Which actions should the company take to meet these requirements? (Select TWO.)

1. A. Use Amazon Inspector to submit the application for certification.
2. B. Ensure that the application's underlying hardware components comply with requirements.
3. C. Use AWS Artifact to access AWS documents about the compliance of the services.
4. D. Get the compliance of the application certified by a company assessor.
5. E. Use AWS Security Hub to certify the compliance of the application.

Correct Answer: CD
Using AWS Artifact to access AWS documents about the compliance of the services, and getting the compliance of the application certified by a company assessor are actions that the company should take to meet the requirements of complying with credit card regulatory requirements. AWS Artifact is a service that provides on-demand access to AWS security and compliance reports and select online agreements. Reports available in AWS Artifact include our Service Organization Control (SOC) reports, Payment Card Industry (PCI) reports, and certifications from accreditation bodies across geographies and compliance verticals that validate the implementation and operating effectiveness of AWS security controls. AWS Artifact can help you demonstrate compliance with credit card regulatory requirements by providing you with proof that the AWS services and deployment are in compliance. Getting the compliance of the application certified by a company assessor is an action that the company should take to ensure that the application meets the specific requirements of the credit card industry. A company assessor is an independent third-party entity that is qualified to assess the compliance of the application with the relevant standards and regulations. Using Amazon Inspector to submit the application for certification is not an action that the company should take, because Amazon Inspector is a service that helps you improve the security and compliance of your applications deployed on AWS by automatically assessing them for vulnerabilities and deviations from best practices, but it does not provide certification for the applications. Ensuring that the application’s underlying hardware components comply with requirements is not an action that the company should take, because the application is deployed on AWS, and AWS is responsible for the security and compliance of the underlying hardware components. This is part of the shared responsibility model, where AWS is responsible for security of the cloud, and customers are responsible for security in the cloud. Using AWS Security Hub to certify the compliance of the application is not an action that the company should take, because AWS Security Hub is a service that gives you a comprehensive view of your security posture across your AWS accounts and helps you check your environment against security industry standards and best practices, but it does not provide certification for the applications.

- (Topic 2)
A company needs help managing multiple AWS linked accounts that are reported on a consolidated bill.
Which AWS Support plan includes an AWS concierge whom the company can ask for assistance?
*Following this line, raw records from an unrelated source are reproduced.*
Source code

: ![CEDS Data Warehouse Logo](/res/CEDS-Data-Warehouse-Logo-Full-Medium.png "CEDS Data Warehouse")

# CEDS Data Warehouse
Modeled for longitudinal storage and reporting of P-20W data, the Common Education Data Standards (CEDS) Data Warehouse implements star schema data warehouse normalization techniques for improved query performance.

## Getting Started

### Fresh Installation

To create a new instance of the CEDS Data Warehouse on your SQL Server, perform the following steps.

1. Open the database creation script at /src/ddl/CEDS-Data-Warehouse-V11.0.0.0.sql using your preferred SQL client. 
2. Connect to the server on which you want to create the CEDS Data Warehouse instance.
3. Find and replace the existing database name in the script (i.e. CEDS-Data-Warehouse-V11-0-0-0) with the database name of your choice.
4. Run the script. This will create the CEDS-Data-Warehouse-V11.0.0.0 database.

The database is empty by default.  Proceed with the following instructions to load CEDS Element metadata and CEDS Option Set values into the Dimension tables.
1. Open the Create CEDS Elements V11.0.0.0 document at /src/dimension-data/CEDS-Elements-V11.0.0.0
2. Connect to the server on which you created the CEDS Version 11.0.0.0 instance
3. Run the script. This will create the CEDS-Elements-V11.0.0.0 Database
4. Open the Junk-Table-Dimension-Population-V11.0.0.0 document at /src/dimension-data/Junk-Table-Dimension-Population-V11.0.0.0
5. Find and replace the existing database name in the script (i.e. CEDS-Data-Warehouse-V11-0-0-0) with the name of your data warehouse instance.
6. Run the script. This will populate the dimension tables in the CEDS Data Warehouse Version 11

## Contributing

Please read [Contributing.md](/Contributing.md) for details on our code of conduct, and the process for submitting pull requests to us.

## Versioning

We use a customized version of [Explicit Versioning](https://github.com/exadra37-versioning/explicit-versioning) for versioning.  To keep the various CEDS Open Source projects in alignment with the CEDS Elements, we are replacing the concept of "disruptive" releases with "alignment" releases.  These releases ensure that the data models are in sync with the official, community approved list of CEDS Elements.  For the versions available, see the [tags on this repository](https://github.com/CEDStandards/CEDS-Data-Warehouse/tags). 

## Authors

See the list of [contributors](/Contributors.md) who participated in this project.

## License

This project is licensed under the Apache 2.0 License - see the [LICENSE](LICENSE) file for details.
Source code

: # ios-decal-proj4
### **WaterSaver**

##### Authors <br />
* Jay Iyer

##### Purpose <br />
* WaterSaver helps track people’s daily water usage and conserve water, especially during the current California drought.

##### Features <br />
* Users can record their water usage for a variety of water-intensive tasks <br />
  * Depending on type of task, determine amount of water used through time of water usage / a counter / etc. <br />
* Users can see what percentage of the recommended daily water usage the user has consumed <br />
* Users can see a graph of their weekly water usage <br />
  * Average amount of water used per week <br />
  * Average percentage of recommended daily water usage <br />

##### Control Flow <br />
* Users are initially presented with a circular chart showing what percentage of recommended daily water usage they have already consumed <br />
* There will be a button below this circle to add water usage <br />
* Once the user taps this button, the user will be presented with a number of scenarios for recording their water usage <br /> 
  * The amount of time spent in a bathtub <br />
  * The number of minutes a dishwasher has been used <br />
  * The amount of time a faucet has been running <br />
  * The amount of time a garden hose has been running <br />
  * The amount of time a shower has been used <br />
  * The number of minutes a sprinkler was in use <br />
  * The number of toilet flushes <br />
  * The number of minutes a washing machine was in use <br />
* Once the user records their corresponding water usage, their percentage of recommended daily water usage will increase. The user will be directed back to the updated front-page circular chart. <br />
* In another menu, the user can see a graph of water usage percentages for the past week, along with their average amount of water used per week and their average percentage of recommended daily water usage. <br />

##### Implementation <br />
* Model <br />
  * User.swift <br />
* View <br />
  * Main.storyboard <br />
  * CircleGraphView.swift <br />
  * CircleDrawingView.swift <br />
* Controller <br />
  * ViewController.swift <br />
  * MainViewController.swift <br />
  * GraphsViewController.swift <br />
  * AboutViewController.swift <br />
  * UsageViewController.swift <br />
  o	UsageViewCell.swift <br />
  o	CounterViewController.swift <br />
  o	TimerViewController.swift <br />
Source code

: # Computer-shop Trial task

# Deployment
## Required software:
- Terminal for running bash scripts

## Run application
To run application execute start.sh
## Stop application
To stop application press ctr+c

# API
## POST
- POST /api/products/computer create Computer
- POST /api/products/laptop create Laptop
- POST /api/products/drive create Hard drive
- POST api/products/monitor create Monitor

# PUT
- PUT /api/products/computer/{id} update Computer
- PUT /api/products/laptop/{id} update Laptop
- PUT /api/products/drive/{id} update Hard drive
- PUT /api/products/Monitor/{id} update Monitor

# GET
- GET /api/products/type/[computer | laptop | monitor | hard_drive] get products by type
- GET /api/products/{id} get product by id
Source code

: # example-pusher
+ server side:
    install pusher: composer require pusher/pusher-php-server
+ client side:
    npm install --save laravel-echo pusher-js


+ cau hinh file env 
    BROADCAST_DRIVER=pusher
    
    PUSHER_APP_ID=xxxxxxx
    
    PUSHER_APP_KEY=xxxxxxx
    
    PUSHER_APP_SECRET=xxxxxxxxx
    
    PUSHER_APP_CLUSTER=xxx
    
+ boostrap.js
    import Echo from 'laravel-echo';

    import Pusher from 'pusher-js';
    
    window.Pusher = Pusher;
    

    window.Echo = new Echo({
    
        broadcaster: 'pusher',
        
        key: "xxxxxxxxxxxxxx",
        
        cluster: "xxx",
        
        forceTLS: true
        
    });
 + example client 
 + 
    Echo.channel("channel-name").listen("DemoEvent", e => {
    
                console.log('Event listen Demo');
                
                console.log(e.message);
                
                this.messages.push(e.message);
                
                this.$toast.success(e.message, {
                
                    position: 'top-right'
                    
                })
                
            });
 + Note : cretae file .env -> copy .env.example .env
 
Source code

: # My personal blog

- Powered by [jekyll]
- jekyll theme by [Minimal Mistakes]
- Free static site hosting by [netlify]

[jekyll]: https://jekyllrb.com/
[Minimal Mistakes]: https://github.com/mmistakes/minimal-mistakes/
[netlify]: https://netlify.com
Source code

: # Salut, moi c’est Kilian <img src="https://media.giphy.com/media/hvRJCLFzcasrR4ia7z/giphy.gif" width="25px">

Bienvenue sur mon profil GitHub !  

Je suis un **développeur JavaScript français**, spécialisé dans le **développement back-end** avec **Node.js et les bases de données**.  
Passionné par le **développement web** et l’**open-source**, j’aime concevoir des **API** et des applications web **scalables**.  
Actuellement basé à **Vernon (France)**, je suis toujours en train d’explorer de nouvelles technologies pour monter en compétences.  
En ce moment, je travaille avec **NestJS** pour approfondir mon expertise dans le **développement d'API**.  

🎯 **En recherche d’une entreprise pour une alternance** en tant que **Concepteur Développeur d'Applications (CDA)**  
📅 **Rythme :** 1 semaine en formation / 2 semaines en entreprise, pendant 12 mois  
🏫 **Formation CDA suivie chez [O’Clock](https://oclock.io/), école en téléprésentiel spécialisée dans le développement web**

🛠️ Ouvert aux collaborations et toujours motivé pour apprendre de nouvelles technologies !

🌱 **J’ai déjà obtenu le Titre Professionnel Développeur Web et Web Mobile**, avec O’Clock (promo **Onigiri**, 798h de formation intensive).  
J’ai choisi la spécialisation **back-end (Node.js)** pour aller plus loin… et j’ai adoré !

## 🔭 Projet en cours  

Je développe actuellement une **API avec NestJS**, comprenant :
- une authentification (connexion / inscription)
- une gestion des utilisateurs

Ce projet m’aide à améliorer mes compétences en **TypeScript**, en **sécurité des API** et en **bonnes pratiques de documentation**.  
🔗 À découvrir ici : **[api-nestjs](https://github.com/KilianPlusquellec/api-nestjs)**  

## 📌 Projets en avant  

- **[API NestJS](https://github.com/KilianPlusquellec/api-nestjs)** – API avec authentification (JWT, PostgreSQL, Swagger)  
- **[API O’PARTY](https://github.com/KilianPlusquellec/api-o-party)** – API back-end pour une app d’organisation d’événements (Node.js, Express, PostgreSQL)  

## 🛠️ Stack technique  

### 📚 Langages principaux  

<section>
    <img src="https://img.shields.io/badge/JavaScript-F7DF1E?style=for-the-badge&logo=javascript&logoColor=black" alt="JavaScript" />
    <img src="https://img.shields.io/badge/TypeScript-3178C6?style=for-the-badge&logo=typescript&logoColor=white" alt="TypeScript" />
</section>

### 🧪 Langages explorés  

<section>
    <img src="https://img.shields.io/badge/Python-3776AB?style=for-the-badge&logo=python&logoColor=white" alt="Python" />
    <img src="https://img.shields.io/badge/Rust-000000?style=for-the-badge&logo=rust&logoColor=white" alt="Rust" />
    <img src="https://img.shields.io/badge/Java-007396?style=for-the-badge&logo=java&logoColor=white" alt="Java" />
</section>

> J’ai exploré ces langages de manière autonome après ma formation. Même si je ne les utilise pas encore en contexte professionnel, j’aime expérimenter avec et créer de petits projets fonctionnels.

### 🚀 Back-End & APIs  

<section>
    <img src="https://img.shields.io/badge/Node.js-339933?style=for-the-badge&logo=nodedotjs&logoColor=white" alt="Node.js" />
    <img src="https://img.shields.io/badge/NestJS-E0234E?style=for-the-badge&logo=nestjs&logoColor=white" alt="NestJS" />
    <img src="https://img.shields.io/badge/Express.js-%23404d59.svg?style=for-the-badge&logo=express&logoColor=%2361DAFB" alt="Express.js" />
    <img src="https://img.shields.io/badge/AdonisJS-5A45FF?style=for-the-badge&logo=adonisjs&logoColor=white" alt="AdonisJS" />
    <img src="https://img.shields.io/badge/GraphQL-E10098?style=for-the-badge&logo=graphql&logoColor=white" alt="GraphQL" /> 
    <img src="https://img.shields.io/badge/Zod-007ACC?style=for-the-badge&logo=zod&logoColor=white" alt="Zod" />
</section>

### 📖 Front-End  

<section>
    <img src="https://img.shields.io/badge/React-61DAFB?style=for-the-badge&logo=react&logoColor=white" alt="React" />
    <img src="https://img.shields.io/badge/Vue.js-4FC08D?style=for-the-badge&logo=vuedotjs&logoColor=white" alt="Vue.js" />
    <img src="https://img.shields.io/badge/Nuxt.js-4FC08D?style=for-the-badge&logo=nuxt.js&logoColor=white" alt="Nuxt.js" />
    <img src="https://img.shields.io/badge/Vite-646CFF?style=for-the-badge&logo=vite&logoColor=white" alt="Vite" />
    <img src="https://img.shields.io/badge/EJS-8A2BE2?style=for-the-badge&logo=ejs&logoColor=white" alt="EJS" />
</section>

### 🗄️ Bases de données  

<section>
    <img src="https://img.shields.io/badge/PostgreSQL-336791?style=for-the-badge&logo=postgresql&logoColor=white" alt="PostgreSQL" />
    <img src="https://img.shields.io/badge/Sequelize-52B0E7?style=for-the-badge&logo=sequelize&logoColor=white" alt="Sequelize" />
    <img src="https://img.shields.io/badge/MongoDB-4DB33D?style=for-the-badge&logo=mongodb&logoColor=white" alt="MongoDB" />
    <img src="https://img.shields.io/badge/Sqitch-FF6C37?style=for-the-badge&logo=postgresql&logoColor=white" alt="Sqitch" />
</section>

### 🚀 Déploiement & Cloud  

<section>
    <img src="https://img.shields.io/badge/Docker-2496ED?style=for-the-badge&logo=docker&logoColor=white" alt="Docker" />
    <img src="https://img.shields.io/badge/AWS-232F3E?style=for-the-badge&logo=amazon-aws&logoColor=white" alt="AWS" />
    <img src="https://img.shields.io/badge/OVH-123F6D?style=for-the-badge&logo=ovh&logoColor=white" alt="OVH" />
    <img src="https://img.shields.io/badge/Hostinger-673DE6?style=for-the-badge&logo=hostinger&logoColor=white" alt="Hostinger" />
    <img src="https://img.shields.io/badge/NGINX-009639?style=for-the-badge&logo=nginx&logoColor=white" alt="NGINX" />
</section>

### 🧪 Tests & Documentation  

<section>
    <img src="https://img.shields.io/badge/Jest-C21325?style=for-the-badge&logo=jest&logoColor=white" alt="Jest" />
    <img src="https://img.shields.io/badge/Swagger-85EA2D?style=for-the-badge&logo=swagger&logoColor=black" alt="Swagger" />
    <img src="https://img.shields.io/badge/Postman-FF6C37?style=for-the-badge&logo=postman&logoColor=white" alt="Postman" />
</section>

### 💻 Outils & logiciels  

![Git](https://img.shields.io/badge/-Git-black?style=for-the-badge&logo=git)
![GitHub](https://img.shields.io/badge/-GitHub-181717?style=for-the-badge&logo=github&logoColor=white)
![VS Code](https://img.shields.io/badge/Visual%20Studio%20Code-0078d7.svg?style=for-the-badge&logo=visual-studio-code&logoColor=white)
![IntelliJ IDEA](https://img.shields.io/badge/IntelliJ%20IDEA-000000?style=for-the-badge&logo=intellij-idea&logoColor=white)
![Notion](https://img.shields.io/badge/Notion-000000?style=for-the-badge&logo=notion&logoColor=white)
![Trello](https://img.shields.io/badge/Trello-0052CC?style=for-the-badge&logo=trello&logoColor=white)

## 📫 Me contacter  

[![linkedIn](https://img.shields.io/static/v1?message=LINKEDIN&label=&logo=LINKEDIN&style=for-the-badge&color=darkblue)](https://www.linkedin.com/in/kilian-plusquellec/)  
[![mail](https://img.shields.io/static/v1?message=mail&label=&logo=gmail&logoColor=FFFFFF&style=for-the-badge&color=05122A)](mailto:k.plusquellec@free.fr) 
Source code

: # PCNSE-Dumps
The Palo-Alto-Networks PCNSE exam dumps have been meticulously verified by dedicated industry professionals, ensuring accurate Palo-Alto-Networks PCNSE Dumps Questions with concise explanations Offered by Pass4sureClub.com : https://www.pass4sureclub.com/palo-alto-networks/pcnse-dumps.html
1. A. AWS Developer Support
2. B. AWS Enterprise Support
3. C. AWS Business Support
4. D. AWS Basic Support

Correct Answer: B
AWS Enterprise Support is the AWS Support plan that includes an AWS concierge whom the company can ask for assistance. According to the AWS Support Plans page, AWS Enterprise Support provides "a dedicated Technical Account Manager (TAM) who provides advocacy and guidance to help plan and build solutions using best practices, coordinate access to subject matter experts, and proactively keep your AWS environment operationally healthy."2 AWS Business Support, AWS Developer Support, and AWS Basic Support do not include a TAM or a concierge service.